◆ Your instructions
Starting at the line containing "取元素 $t\in F'(X)$，" and ending at the line containing "若存在自然同值 $\oper", print every line of the material below exactly, both ends included, and stop there.
──────
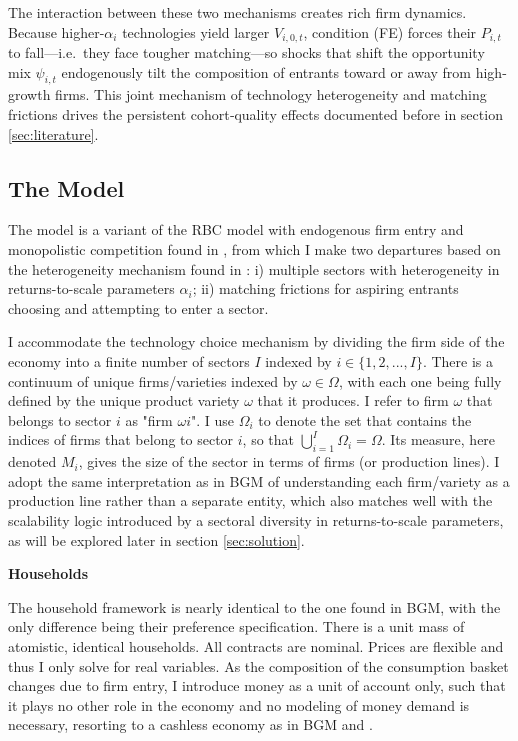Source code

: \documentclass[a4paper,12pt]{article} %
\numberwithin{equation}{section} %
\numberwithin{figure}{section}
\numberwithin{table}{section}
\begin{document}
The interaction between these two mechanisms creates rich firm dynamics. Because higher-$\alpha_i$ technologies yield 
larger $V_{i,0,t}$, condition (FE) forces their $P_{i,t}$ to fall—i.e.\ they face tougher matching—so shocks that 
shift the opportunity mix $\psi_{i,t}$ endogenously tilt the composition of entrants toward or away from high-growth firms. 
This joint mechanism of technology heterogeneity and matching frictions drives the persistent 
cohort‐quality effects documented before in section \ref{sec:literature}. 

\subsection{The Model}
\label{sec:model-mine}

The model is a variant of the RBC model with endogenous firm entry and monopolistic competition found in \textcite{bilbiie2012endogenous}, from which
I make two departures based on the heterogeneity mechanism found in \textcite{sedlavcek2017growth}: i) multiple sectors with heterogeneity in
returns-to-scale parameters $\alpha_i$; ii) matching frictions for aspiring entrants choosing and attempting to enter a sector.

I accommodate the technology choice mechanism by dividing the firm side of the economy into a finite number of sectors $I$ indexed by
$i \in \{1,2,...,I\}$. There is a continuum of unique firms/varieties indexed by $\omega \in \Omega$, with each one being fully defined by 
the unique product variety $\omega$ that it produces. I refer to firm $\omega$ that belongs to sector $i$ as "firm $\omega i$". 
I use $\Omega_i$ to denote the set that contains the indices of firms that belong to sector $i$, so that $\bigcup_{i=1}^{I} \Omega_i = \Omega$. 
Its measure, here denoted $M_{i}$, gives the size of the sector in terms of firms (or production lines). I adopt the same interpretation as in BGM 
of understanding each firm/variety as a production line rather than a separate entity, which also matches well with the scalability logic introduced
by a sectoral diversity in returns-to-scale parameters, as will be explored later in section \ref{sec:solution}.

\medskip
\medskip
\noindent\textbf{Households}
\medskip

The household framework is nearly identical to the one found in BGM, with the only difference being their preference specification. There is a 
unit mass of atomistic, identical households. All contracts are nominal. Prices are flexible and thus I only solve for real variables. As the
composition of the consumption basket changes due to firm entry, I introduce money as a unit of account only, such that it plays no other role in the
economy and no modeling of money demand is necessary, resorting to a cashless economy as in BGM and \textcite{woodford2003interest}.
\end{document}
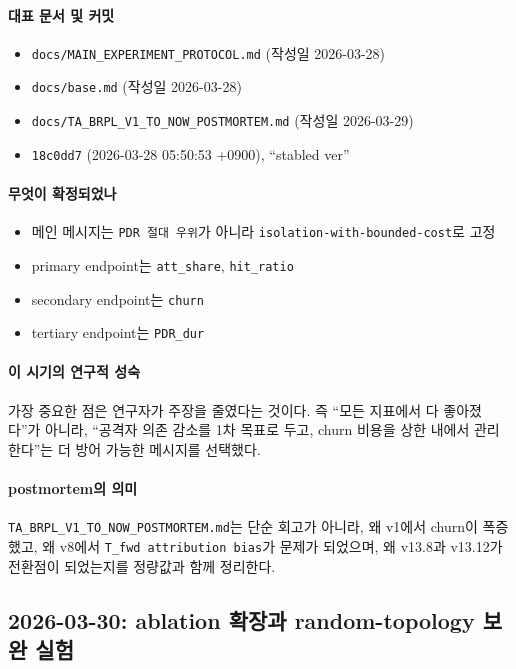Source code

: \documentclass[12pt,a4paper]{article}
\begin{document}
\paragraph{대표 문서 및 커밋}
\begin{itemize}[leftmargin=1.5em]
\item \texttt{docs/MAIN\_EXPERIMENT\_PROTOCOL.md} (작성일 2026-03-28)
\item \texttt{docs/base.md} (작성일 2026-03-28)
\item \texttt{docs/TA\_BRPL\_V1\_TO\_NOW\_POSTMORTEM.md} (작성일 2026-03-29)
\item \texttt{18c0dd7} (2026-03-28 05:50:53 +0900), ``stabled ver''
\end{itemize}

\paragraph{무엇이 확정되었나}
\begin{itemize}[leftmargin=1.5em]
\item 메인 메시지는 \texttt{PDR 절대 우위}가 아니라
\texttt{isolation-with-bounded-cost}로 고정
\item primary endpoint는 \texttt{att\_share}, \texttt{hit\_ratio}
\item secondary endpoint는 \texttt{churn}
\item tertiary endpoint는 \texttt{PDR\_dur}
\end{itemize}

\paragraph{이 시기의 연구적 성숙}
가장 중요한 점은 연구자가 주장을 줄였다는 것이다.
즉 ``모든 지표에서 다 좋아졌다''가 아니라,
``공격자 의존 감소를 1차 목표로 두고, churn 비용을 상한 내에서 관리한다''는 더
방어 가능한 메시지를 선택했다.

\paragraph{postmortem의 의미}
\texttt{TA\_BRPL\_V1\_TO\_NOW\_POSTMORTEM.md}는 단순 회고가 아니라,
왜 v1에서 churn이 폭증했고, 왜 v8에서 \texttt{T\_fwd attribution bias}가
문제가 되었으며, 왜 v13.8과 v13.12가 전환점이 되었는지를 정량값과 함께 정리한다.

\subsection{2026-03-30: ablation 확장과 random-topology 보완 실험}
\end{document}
──────
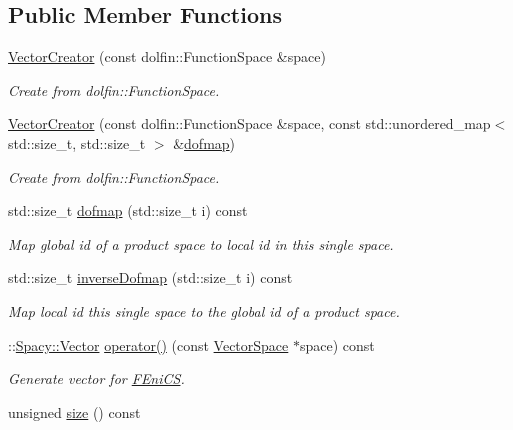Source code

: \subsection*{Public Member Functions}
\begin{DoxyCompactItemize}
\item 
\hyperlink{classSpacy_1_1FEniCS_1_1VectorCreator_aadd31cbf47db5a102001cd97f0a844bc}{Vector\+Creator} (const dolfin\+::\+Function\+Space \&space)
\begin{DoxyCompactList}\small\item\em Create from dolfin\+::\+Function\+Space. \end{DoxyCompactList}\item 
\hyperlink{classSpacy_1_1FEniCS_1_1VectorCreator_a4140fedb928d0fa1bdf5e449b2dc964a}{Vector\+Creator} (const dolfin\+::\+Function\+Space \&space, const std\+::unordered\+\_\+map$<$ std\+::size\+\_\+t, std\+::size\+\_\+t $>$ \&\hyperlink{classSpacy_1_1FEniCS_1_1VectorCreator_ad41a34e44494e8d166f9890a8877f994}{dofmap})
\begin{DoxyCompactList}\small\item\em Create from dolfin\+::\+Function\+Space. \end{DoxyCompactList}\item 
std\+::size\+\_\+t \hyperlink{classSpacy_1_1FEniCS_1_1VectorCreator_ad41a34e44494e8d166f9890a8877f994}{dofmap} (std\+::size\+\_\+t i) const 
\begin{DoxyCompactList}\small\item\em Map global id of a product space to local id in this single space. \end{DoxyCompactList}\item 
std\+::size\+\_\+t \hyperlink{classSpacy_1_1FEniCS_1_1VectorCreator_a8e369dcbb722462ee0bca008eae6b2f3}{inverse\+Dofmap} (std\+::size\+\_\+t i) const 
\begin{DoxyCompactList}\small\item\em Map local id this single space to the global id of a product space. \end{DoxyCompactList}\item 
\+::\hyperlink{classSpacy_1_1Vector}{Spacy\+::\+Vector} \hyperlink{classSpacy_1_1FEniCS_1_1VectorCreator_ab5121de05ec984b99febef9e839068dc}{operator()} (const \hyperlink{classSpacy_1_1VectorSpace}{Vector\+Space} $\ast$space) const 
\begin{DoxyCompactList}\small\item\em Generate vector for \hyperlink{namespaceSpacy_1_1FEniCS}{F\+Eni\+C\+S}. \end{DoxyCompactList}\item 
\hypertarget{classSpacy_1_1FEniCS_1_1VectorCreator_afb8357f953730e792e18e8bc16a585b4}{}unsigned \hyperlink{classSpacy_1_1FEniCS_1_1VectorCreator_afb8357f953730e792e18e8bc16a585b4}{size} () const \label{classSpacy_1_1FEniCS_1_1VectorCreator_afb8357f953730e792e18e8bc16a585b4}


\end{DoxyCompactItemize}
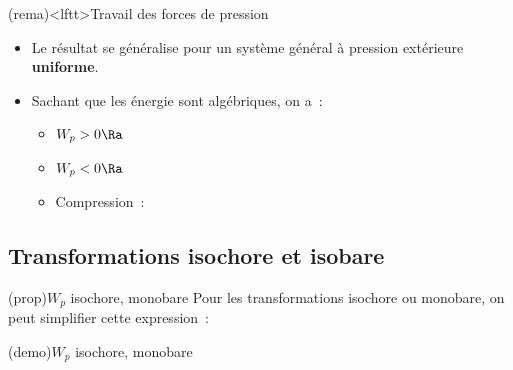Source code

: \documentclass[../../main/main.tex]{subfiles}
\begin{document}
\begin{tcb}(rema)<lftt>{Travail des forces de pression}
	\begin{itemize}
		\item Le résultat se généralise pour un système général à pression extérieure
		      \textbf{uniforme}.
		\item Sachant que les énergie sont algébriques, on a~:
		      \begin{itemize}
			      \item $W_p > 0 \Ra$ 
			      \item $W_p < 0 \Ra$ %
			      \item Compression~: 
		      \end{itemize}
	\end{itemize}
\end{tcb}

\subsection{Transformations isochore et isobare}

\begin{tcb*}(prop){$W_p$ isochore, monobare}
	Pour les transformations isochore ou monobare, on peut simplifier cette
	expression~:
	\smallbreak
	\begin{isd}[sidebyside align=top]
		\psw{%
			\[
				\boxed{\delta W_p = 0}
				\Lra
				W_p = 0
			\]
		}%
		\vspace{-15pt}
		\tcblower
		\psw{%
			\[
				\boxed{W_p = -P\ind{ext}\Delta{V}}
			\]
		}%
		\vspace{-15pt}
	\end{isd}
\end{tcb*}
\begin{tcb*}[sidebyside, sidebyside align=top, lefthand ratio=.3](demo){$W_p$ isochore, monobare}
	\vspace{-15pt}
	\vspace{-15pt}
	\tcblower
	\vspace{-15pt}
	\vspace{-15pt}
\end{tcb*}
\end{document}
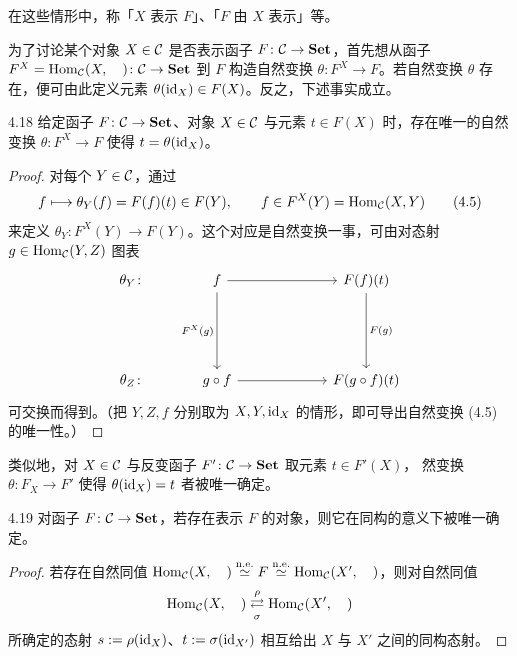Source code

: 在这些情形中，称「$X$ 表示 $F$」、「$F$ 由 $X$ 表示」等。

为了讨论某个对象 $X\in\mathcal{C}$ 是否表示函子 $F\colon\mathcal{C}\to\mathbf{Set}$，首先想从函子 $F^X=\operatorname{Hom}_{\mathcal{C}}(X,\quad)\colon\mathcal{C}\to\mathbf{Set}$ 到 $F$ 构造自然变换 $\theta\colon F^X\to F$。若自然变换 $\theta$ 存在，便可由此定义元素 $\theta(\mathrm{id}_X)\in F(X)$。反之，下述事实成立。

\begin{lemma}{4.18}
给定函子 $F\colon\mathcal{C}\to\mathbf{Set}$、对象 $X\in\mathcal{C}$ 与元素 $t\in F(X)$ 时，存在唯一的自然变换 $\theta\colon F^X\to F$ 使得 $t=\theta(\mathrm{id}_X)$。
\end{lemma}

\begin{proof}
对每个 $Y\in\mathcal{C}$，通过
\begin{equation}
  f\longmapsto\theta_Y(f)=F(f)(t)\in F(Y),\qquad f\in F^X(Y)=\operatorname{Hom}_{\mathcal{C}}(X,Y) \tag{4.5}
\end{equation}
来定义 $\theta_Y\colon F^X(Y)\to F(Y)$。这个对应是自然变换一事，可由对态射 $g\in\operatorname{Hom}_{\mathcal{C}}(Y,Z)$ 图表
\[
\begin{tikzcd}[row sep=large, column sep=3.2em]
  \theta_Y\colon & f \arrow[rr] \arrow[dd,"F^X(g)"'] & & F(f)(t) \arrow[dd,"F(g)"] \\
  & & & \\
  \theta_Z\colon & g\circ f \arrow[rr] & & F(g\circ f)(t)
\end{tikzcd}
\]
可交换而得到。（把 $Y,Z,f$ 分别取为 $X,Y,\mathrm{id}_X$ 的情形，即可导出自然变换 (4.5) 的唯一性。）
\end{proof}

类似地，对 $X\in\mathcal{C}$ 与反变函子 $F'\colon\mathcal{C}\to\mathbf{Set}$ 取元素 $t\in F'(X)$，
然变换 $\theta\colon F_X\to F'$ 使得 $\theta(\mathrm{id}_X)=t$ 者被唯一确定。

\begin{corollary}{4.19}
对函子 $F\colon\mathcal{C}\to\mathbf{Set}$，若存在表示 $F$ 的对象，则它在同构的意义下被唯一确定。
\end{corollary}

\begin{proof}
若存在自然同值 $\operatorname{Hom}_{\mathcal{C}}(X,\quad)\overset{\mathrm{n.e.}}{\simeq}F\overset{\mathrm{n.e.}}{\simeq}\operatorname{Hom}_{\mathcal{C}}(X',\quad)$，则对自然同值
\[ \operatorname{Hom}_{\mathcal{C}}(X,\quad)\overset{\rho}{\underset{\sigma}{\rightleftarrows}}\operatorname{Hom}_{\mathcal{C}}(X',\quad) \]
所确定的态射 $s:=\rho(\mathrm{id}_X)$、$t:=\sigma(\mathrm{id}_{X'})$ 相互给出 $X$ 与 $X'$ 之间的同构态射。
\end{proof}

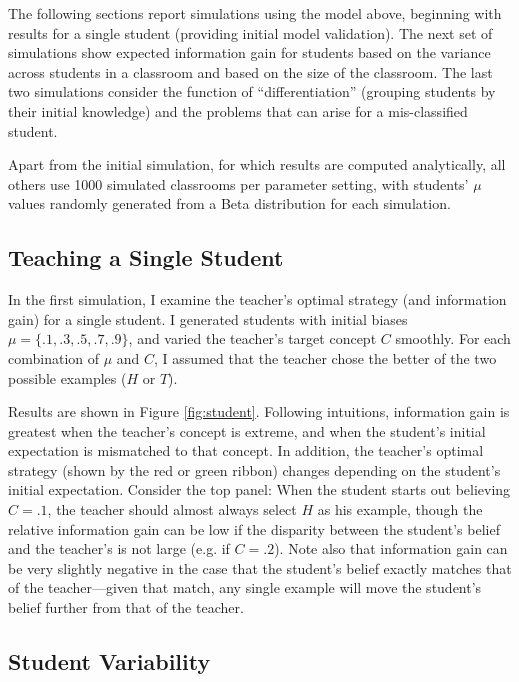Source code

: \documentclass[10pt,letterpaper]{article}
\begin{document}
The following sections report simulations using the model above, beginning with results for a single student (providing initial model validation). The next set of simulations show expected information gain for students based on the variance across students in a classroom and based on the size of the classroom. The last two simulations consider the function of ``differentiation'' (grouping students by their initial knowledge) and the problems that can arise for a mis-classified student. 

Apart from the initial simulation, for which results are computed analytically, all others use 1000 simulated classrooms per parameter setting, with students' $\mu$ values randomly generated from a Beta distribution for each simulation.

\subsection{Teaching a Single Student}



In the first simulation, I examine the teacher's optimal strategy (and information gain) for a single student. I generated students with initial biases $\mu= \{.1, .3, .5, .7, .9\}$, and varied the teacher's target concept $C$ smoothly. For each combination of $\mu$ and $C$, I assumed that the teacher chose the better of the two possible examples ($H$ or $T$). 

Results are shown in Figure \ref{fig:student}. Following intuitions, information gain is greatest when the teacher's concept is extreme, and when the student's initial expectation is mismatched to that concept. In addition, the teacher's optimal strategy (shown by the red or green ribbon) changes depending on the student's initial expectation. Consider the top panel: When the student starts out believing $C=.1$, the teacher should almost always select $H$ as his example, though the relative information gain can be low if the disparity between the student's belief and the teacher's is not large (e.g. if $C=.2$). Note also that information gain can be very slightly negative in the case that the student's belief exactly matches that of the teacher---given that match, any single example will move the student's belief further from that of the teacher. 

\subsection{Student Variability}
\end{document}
──────
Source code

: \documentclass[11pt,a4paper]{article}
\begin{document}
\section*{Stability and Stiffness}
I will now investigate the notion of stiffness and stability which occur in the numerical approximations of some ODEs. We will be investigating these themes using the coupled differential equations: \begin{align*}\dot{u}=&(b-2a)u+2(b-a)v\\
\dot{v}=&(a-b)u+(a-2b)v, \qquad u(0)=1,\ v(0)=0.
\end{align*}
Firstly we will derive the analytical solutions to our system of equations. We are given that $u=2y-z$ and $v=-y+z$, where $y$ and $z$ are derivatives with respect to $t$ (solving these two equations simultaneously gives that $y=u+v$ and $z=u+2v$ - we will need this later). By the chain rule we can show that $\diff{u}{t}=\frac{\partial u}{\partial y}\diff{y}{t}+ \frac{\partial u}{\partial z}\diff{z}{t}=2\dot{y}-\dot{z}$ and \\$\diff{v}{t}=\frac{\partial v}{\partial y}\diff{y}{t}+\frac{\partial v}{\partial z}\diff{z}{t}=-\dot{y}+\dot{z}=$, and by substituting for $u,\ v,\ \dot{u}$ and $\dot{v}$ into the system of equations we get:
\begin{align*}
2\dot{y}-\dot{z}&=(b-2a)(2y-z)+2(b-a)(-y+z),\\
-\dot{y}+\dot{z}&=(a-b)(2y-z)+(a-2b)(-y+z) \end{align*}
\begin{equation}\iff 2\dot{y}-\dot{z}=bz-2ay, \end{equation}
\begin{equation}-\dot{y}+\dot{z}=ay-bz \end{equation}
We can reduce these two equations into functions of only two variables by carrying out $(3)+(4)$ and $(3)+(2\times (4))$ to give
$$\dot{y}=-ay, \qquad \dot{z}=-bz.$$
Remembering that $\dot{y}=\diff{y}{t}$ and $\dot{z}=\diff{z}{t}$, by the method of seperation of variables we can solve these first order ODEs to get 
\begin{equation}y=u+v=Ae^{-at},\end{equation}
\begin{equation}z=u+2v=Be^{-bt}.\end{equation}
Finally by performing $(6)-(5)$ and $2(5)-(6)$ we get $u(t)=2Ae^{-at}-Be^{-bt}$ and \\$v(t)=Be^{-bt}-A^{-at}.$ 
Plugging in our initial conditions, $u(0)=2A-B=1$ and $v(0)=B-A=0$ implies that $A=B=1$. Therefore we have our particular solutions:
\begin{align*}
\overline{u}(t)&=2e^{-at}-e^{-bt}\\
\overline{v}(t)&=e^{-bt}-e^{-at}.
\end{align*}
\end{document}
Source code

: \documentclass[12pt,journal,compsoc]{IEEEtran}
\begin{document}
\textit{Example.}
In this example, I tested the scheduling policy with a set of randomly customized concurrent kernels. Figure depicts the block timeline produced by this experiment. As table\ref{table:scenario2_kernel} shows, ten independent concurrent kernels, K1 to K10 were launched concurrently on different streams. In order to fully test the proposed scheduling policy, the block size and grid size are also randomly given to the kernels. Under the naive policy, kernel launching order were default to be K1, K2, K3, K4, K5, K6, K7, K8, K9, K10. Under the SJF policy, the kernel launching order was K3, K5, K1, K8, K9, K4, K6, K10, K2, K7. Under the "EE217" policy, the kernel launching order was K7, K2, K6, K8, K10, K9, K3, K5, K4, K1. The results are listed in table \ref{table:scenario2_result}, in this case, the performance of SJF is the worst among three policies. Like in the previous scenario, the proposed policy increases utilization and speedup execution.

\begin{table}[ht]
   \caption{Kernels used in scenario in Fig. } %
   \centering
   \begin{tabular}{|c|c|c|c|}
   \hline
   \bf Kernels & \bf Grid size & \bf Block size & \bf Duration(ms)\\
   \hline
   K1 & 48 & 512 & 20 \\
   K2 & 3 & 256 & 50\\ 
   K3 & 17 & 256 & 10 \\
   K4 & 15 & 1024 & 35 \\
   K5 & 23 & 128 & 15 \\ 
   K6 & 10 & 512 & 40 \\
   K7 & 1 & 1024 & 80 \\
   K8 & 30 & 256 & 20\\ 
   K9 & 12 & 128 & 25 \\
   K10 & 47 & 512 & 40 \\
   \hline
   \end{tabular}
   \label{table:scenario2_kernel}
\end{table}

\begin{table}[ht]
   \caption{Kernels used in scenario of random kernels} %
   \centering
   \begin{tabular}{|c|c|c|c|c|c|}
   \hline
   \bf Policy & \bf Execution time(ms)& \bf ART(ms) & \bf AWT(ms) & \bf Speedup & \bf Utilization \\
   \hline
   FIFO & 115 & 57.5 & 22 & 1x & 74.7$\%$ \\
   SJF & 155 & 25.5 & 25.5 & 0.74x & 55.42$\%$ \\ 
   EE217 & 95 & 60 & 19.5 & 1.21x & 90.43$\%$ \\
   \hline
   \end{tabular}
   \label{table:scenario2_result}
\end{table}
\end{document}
──────
◆ Solution to this task
类似地，对 $X\in\mathcal{C}$ 与反变函子 $F'\colon\mathcal{C}\to\mathbf{Set}$ 取元素 $t\in F'(X)$，
然变换 $\theta\colon F_X\to F'$ 使得 $\theta(\mathrm{id}_X)=t$ 者被唯一确定。

\begin{corollary}{4.19}
对函子 $F\colon\mathcal{C}\to\mathbf{Set}$，若存在表示 $F$ 的对象，则它在同构的意义下被唯一确定。
\end{corollary}

\begin{proof}
若存在自然同值 $\operatorname{Hom}_{\mathcal{C}}(X,\quad)\overset{\mathrm{n.e.}}{\simeq}F\overset{\mathrm{n.e.}}{\simeq}\operatorname{Hom}_{\mathcal{C}}(X',\quad)$，则对自然同值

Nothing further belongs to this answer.